_Task requirements_: Scan the material below for "nova", then return each line that contains it.

--*--

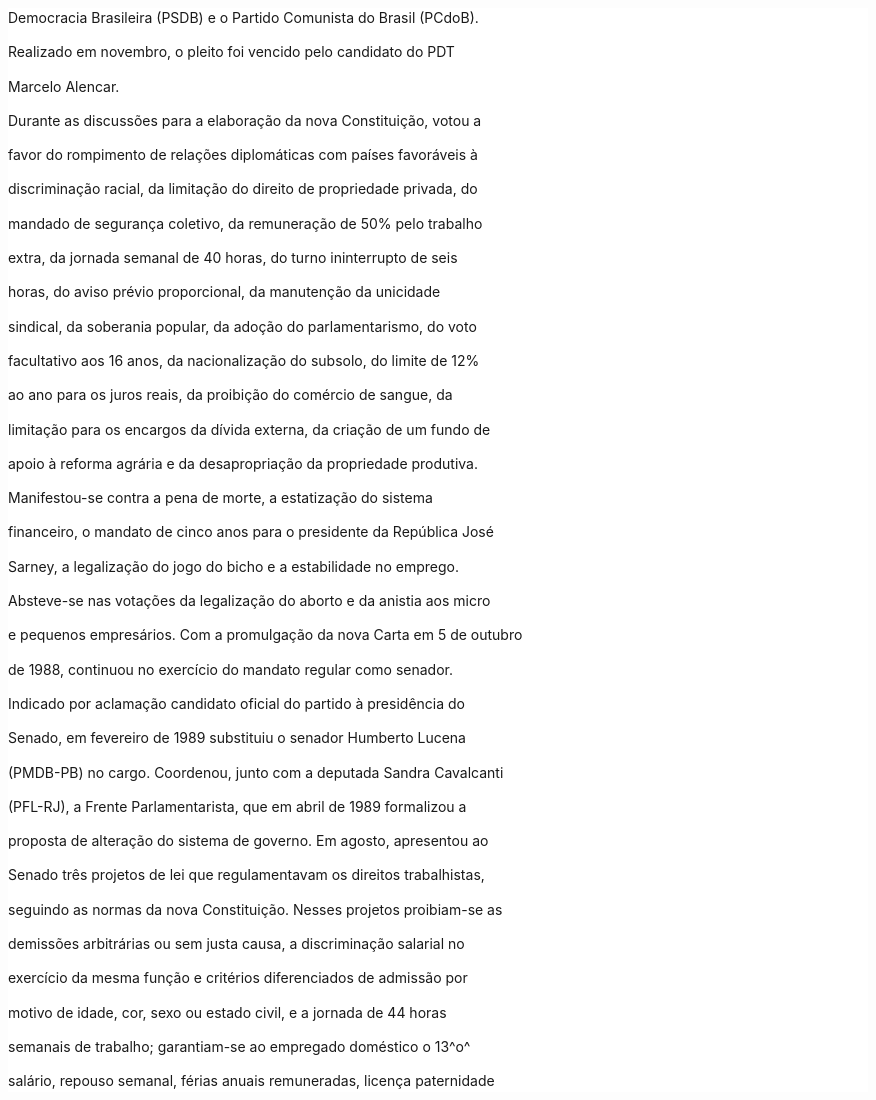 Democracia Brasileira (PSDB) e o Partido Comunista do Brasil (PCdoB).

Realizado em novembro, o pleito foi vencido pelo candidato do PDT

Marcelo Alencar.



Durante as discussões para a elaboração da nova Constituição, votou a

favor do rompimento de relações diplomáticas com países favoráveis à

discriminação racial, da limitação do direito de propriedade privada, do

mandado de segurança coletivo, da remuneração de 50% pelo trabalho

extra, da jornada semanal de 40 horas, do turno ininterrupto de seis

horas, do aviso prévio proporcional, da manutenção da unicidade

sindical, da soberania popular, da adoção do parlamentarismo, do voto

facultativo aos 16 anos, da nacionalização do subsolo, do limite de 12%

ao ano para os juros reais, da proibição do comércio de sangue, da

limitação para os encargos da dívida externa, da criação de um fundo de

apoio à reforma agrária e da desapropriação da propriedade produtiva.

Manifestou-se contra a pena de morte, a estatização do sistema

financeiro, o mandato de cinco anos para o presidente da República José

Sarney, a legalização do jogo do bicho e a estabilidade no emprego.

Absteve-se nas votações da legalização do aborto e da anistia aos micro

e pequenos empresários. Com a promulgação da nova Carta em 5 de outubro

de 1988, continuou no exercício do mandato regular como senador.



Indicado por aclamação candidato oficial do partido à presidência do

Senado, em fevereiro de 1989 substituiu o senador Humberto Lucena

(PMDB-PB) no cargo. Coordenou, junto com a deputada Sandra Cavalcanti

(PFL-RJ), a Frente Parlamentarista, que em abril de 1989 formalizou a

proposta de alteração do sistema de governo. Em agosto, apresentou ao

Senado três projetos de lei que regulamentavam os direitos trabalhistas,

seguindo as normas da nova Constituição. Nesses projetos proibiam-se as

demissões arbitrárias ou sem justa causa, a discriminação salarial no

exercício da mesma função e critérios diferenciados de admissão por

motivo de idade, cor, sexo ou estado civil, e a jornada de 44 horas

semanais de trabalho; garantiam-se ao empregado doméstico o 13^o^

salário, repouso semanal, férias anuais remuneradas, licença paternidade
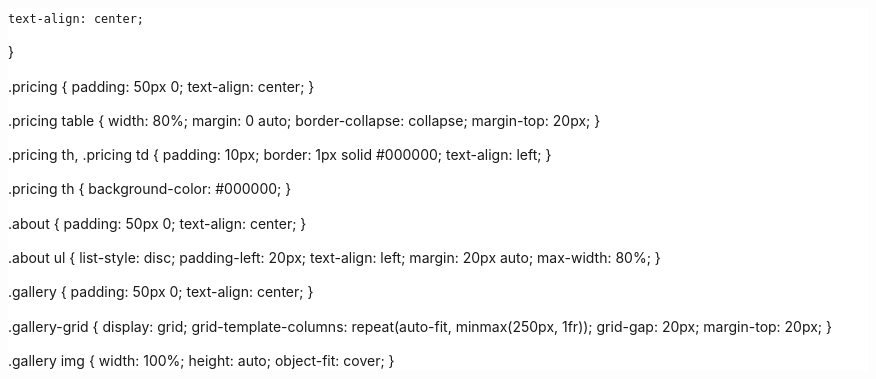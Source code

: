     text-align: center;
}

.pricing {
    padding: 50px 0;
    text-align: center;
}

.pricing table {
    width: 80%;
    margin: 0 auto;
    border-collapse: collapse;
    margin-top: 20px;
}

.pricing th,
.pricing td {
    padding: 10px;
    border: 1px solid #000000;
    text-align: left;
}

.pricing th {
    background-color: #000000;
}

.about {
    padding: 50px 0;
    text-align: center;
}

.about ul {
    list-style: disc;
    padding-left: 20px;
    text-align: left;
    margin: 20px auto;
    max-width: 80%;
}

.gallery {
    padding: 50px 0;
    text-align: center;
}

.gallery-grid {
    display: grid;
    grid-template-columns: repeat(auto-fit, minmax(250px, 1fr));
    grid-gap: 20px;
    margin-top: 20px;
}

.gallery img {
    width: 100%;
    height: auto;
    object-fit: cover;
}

--*--

_Problem solution_:
Durante as discussões para a elaboração da nova Constituição, votou a
e pequenos empresários. Com a promulgação da nova Carta em 5 de outubro
seguindo as normas da nova Constituição. Nesses projetos proibiam-se as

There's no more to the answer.